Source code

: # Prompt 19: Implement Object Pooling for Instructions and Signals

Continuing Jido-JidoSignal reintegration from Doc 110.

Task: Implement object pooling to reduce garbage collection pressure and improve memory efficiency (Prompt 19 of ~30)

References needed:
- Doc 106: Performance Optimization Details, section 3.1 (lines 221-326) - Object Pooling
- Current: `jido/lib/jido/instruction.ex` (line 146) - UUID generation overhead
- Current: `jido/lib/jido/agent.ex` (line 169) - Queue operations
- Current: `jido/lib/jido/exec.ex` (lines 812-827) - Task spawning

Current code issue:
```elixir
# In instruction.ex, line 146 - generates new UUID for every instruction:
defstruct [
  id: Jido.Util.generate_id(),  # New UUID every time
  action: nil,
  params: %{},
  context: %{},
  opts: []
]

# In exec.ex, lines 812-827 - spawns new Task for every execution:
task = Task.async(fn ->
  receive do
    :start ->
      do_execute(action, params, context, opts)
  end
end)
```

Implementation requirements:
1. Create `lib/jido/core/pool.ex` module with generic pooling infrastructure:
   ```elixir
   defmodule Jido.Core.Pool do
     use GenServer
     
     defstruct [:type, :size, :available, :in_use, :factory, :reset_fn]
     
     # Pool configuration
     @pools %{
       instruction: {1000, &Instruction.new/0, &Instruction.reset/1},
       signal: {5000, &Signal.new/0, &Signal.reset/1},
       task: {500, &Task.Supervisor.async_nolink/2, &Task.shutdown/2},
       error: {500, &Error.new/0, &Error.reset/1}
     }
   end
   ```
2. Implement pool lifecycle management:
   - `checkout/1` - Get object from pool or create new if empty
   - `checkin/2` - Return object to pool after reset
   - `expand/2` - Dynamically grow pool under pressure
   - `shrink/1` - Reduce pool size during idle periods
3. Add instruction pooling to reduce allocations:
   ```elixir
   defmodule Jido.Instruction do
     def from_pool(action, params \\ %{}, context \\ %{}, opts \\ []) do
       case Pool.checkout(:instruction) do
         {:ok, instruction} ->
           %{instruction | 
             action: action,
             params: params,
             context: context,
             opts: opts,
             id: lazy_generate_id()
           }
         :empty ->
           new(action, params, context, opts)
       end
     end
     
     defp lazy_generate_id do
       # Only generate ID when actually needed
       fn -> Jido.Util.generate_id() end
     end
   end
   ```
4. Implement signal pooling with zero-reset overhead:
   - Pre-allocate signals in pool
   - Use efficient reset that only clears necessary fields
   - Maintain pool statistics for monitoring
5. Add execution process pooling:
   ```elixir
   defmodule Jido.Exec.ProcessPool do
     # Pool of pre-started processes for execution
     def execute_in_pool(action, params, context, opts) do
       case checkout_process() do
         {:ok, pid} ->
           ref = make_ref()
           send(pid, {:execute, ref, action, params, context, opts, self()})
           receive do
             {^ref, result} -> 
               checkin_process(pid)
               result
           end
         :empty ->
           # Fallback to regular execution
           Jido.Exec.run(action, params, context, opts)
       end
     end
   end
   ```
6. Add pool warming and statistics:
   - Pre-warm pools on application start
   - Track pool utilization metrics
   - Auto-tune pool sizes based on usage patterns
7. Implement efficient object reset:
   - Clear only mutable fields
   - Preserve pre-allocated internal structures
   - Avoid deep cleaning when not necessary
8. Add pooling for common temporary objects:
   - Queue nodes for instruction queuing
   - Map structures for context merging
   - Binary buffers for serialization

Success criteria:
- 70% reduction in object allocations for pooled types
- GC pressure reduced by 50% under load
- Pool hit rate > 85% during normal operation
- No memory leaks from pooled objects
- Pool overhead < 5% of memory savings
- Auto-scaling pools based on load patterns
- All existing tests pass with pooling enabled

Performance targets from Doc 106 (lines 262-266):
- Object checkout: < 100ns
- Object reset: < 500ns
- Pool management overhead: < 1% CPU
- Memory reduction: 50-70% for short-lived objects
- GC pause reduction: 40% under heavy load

━━━━━━━━━━━━━━━━━━━━

[HOW TO COMPLETE THIS TASK]: Your task for the entries above: copy exactly the span starting with the line with "- Clear only mutable fields" and going on through the line with "Performance targets from", both lines included, and nothing else.

[SOLUTION TO THIS EXERCISE]:
   - Clear only mutable fields
   - Preserve pre-allocated internal structures
   - Avoid deep cleaning when not necessary
8. Add pooling for common temporary objects:
   - Queue nodes for instruction queuing
   - Map structures for context merging
   - Binary buffers for serialization

Success criteria:
- 70% reduction in object allocations for pooled types
- GC pressure reduced by 50% under load
- Pool hit rate > 85% during normal operation
- No memory leaks from pooled objects
- Pool overhead < 5% of memory savings
- Auto-scaling pools based on load patterns
- All existing tests pass with pooling enabled

Performance targets from Doc 106 (lines 262-266):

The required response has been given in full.